*What you should do*
In the records below, the relevant part opens with the line containing "- Precios de Primer mejor" and closes with the line containing "## Iterative Processing"; print that part exactly and only, without its pictures.

[Plain-text document sources]
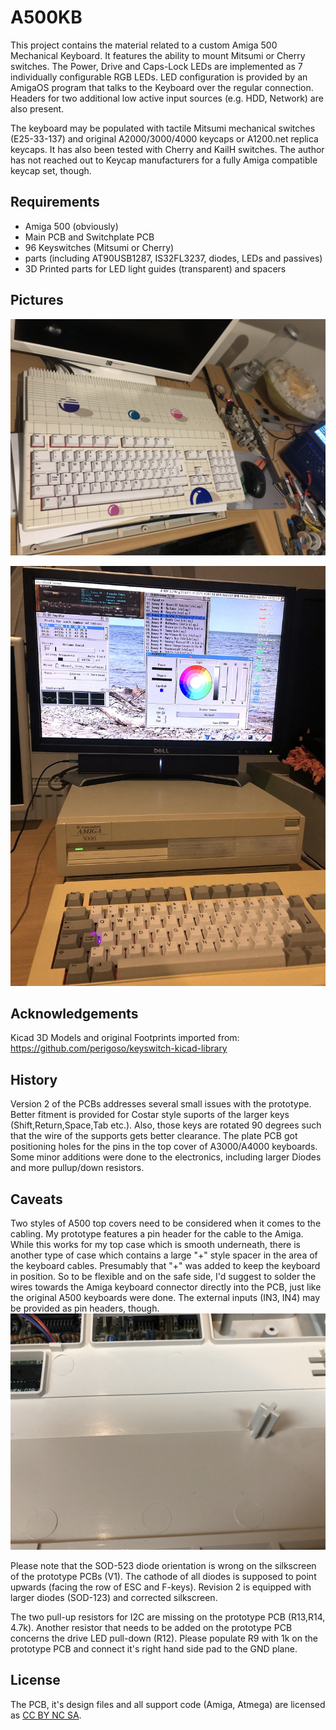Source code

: # A500KB
This project contains the material related to a custom Amiga 500 Mechanical Keyboard. It features the ability to mount Mitsumi or Cherry switches. The Power, Drive and Caps-Lock LEDs are implemented as 7 individually configurable RGB LEDs. LED configuration is provided by an AmigaOS program that talks to the Keyboard over the regular connection. Headers for two additional low active input sources (e.g. HDD, Network) are also present.

The keyboard may be populated with tactile Mitsumi mechanical switches (E25-33-137) and original A2000/3000/4000 keycaps or A1200.net replica keycaps. It has also been tested with Cherry and KailH switches. The author has not reached out to Keycap manufacturers for a fully Amiga compatible keycap set, though.

## Requirements

- Amiga 500 (obviously)
- Main PCB and Switchplate PCB
- 96 Keyswitches (Mitsumi or Cherry)
- parts (including AT90USB1287, IS32FL3237, diodes, LEDs and passives)
- 3D Printed parts for LED light guides (transparent) and spacers

## Pictures

![front view](https://github.com/HenrykRichter/A500KB/raw/main/Pics/A500KB_Full.JPG)

![A3000](https://github.com/HenrykRichter/A500KB/raw/main/Pics/A3000KB4.JPG)

## Acknowledgements

Kicad 3D Models and original Footprints imported from:
https://github.com/perigoso/keyswitch-kicad-library

## History

Version 2 of the PCBs addresses several small issues with the prototype. Better fitment is provided for Costar style suports of the larger keys (Shift,Return,Space,Tab etc.). Also, those keys are rotated 90 degrees such that the wire of the supports gets better clearance. The plate PCB got positioning holes for the pins in the top cover of A3000/A4000 keyboards.  Some minor additions were done to the electronics, including larger Diodes and more pullup/down resistors. 

## Caveats

Two styles of A500 top covers need to be considered when it comes to the cabling. 
My prototype features a pin header for the cable to the Amiga. 
While this works for my top case which is smooth underneath, there is another type of case which contains a large "+" style spacer in the area of the keyboard cables. Presumably that "+" was added to keep the keyboard in position.
So to be flexible and on the safe side, I'd suggest to solder the wires towards the Amiga keyboard connector directly into the PCB, just like the original A500 keyboards were done. The external inputs (IN3, IN4) may be provided as pin headers, though.
![plus style spacer](https://github.com/HenrykRichter/A500KB/raw/main/Pics/A500KB_A500Case_potential_Problem.JPG)

Please note that the SOD-523 diode orientation is wrong on the silkscreen of the prototype PCBs (V1). The cathode of all diodes is supposed to point upwards (facing the row of ESC and F-keys). Revision 2 is equipped with larger diodes (SOD-123) and corrected silkscreen.

The two pull-up resistors for I2C are missing on the prototype PCB (R13,R14, 4.7k). Another resistor that needs to be added on the prototype PCB concerns the drive LED pull-down (R12). Please populate R9 with 1k on the prototype PCB and connect it's right hand side pad to the GND plane.

## License
The PCB, it's design files and all support code (Amiga, Atmega) are licensed as [CC BY NC SA](https://creativecommons.org/licenses/by-nc-sa/4.0/deed.en).
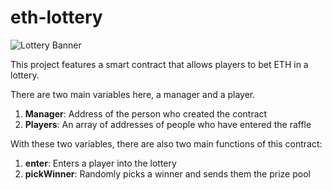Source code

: # eth-lottery

![Lottery Banner](https://external-content.duckduckgo.com/iu/?u=https%3A%2F%2Fwww.freebsdnews.com%2Fwp-content%2Fuploads%2FETHEREUM_NAV-BAR-LOGO.png&f=1&nofb=1)

This project features a smart contract that allows players to bet ETH in a lottery.

There are two main variables here, a manager and a player.
1. **Manager**: Address of the person who created the contract
2. **Players**: An array of addresses of people who have entered the raffle

With these two variables, there are also two main functions of this contract:
1. **enter**: Enters a player into the lottery
2. **pickWinner**: Randomly picks a winner and sends them the prize pool
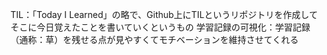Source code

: TIL：「Today I Learned」の略で、Github上にTILというリポジトリを作成してそこに今日覚えたことを書いていくというもの
学習記録の可視化：学習記録（通称：草）を残せる点が見やすくてモチベーションを維持させてくれる
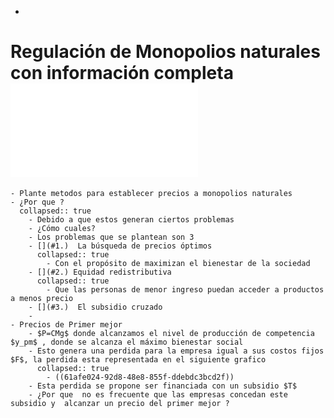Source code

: -
# Regulación de Monopolios naturales con información completa ![​📚​ ](../assets/Teoría_de_la_Reguación_Económica_1638914167455_0.pdf)
	- Plante metodos para establecer precios a monopolios naturales
	- ¿Por que ?
	  collapsed:: true
		- Debido a que estos generan ciertos problemas
		- ¿Cómo cuales?
		- Los problemas que se plantean son 3
		- [](#1.)  La búsqueda de precios óptimos
		  collapsed:: true
			- Con el propósito de maximizan el bienestar de la sociedad
		- [](#2.) Equidad redistributiva
		  collapsed:: true
			- Que las personas de menor ingreso puedan acceder a productos a menos precio
		- [](#3.)  El subsidio cruzado
		-
	- Precios de Primer mejor
		- $P=CMg$ donde alcanzamos el nivel de producción de competencia $y_pm$ , donde se alcanza el máximo bienestar social
		- Esto genera una perdida para la empresa igual a sus costos fijos $F$, la perdida esta representada en el siguiente grafico
		  collapsed:: true
			- ((61afe024-92d8-48e8-855f-ddebdc3bcd2f))
		- Esta perdida se propone ser financiada con un subsidio $T$
		- ¿Por que  no es frecuente que las empresas concedan este subsidio y  alcanzar un precio del primer mejor ?
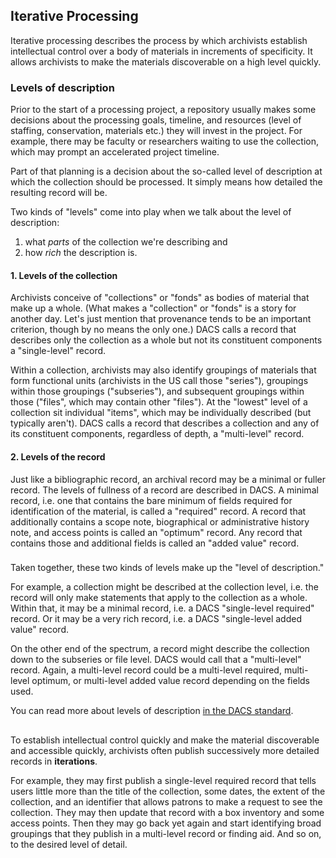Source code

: ## Iterative Processing

Iterative processing describes the process by which archivists establish intellectual control over a body of materials in increments of specificity.
It allows archivists to make the materials discoverable on a high level quickly.

### Levels of description

Prior to the start of a processing project, a repository usually makes some decisions about the processing goals, timeline, and resources (level of staffing, conservation, materials etc.) they will invest in the project.
For example, there may be faculty or researchers waiting to use the collection, which may prompt an accelerated project timeline.

Part of that planning is a decision about the so-called level of description at which the collection should be processed. 
It simply means how detailed the resulting record will be. 

Two kinds of "levels" come into play when we talk about the level of description:

1. what *parts* of the collection we're describing and
2. how *rich* the description is.

#### 1. Levels of the collection

Archivists conceive of "collections" or "fonds" as bodies of material that make up a whole.
(What makes a "collection" or "fonds" is a story for another day. Let's just mention that provenance tends to be an important criterion, though by no means the only one.)
DACS calls a record that describes only the collection as a whole but not its constituent components a "single-level" record.

Within a collection, archivists may also identify groupings of materials that form functional units (archivists in the US call those "series"), groupings within those groupings ("subseries"), and subsequent groupings within those ("files", which may contain other "files").
At the "lowest" level of a collection sit individual "items", which may be individually described (but typically aren't).
DACS calls a record that describes a collection and any of its constituent components, regardless of depth, a "multi-level" record.

#### 2. Levels of the record

Just like a bibliographic record, an archival record may be a minimal or fuller record.
The levels of fullness of a record are described in DACS.
A minimal record, i.e. one that contains the bare minimum of fields required for identification of the material, is called a "required" record. 
A record that additionally contains a scope note, biographical or administrative history note, and access points is called an "optimum" record.
Any record that contains those and additional fields is called an "added value" record.

###

Taken together, these two kinds of levels make up the "level of description." 

For example, a collection might be described at the collection level, i.e. the record will only make statements that apply to the collection as a whole. Within that, it may be a minimal record, i.e. a DACS "single-level required" record. Or it may be a very rich record, i.e. a DACS "single-level added value" record.

On the other end of the spectrum, a record might describe the collection down to the subseries or file level. DACS would call that a "multi-level" record. Again, a multi-level record could be a multi-level required, multi-level optimum, or multi-level added value record depending on the fields used. 

You can read more about levels of description [in the DACS standard](https://saa-ts-dacs.github.io/dacs/06_part_I/02_chapter_01.html).

##

To establish intellectual control quickly and make the material discoverable and accessible quickly, archivists often publish successively more detailed records in **iterations**.

For example, they may first publish a single-level required record that tells users little more than the title of the collection, some dates, the extent of the collection, and an identifier that allows patrons to make a request to see the collection. They may then update that record with a box inventory and some access points. Then they may go back yet again and start identifying broad groupings that they publish in a multi-level record or finding aid. And so on, to the desired level of detail. 
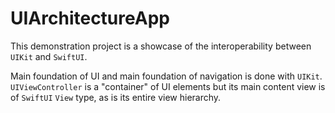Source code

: # UIArchitectureApp
This demonstration project is a showcase of the interoperability between `UIKit` and `SwiftUI`.

Main foundation of UI and main foundation of navigation is done with `UIKit`. 
`UIViewController` is a "container" of UI elements but its main content view is of `SwiftUI` `View` type, as is its entire view hierarchy.
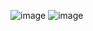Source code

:![image](https://github.com/MarjorieNevarez/calendariodegooglefinal/assets/151756579/32203f03-209d-46af-960c-c0bed5ac35ef) 
![image](https://github.com/MarjorieNevarez/calendariodegooglefinal/assets/151756579/3c1c2bff-10c7-4841-95b0-cd61a27a62d3)


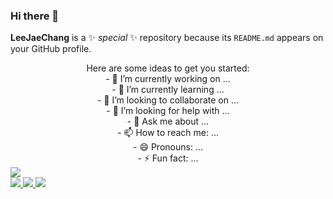 ### Hi there 👋


**LeeJaeChang** is a ✨ _special_ ✨ repository because its `README.md` appears on your GitHub profile.

<div align="center">
Here are some ideas to get you started:<br>
- 🔭 I’m currently working on ...<br>
- 🌱 I’m currently learning ...<br>
- 👯 I’m looking to collaborate on ...<br>
- 🤔 I’m looking for help with ...<br>
- 💬 Ask me about ...<br>
- 📫 How to reach me: ...<br>
- 😄 Pronouns: ...<br>
- ⚡ Fun fact: ...<br>
</div>
<a href="https://hits.seeyoufarm.com"><img src="https://hits.seeyoufarm.com/api/count/incr/badge.svg?url=https%3A%2F%2Fgithub.com%2FLeeJaeChang&count_bg=%2379C83D&title_bg=%23555555&icon=counter-strike.svg&icon_color=%23E7E7E7&title=hits&edge_flat=false"/></a><br>

<a href="" target="_blank">
<img src="https://img.shields.io/badge/c-A8B9CC?style=flat-square&logo=c&logoColor=white"/>
</a>
<a href="" target="_blank">
<img src="https://img.shields.io/badge/cplusplus-00599C?style=flat-square&logo=cplusplus&logoColor=white"/>
</a>
<a href="" target="_blank">
<img src="https://img.shields.io/badge/javascript-F7DF1E?style=flat-square&logo=javascript&logoColor=white"/>
</a>
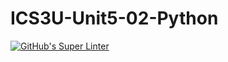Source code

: # ICS3U-Unit5-02-Python

[![GitHub's Super Linter](https://github.com/michael-clermont1/ICS3U-Unit5-02-Python/workflows/GitHub's%20Super%20Linter/badge.svg)](https://github.com/michael-clermont1/ICS3U-Unit5-02-Python/actions)
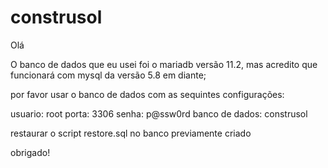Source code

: # construsol

Olá

O banco de dados que eu usei foi o mariadb versão 11.2, mas acredito que funcionará com 
mysql da versão 5.8 em diante;

por favor usar o banco de dados com as sequintes configurações:

usuario: root
porta: 3306
senha: p@ssw0rd
banco de dados: construsol

restaurar o script restore.sql no banco previamente criado 



obrigado! 
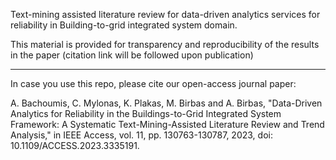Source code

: Text-mining assisted literature review for data-driven analytics services for reliability in Building-to-grid integrated system domain.

This material is provided for transparency and reproducibility of the results in the paper (citation link will be followed upon publication) 



------------------------------------------------------------------------------------------------------------------------

In case you use this repo, please cite our open-access journal paper:

A. Bachoumis, C. Mylonas, K. Plakas, M. Birbas and A. Birbas, "Data-Driven Analytics for Reliability in the Buildings-to-Grid Integrated System Framework: A Systematic Text-Mining-Assisted Literature Review and Trend Analysis," in IEEE Access, vol. 11, pp. 130763-130787, 2023, doi: 10.1109/ACCESS.2023.3335191.





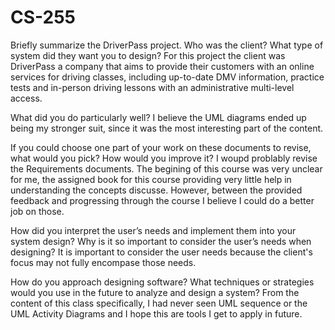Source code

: # CS-255

Briefly summarize the DriverPass project. Who was the client? What type of system did they want you to design?
   For this project the client was DriverPass a company that aims to provide their customers with an online services for driving classes, including up-to-date DMV information, practice tests and in-person driving lessons with an administrative multi-level access.

What did you do particularly well?
    I believe the UML diagrams ended up being my stronger suit, since it was the most interesting part of the content.

If you could choose one part of your work on these documents to revise, what would you pick? How would you improve it?
    I woupd problably revise the Requirements documents. The begining of this course was very unclear for me, the assigned book for this course providing very little help in understanding the concepts discusse. However, between the provided feedback and progressing through the course I believe I could do a better job on those.

How did you interpret the user’s needs and implement them into your system design? Why is it so important to consider the user’s needs when designing?
   It is important to consider the user needs because the client's focus may not fully encompase those needs. 

How do you approach designing software? What techniques or strategies would you use in the future to analyze and design a system?
   From the content of this class specifically, I had never seen UML sequence or the UML Activity Diagrams and I hope this are tools I get to apply in future.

*Result*
	- Precios de Primer mejor
		- $P=CMg$ donde alcanzamos el nivel de producción de competencia $y_pm$ , donde se alcanza el máximo bienestar social
		- Esto genera una perdida para la empresa igual a sus costos fijos $F$, la perdida esta representada en el siguiente grafico
		  collapsed:: true
			- ((61afe024-92d8-48e8-855f-ddebdc3bcd2f))
		- Esta perdida se propone ser financiada con un subsidio $T$
		- ¿Por que  no es frecuente que las empresas concedan este subsidio y  alcanzar un precio del primer mejor ?
Source code

: ## Iterative Processing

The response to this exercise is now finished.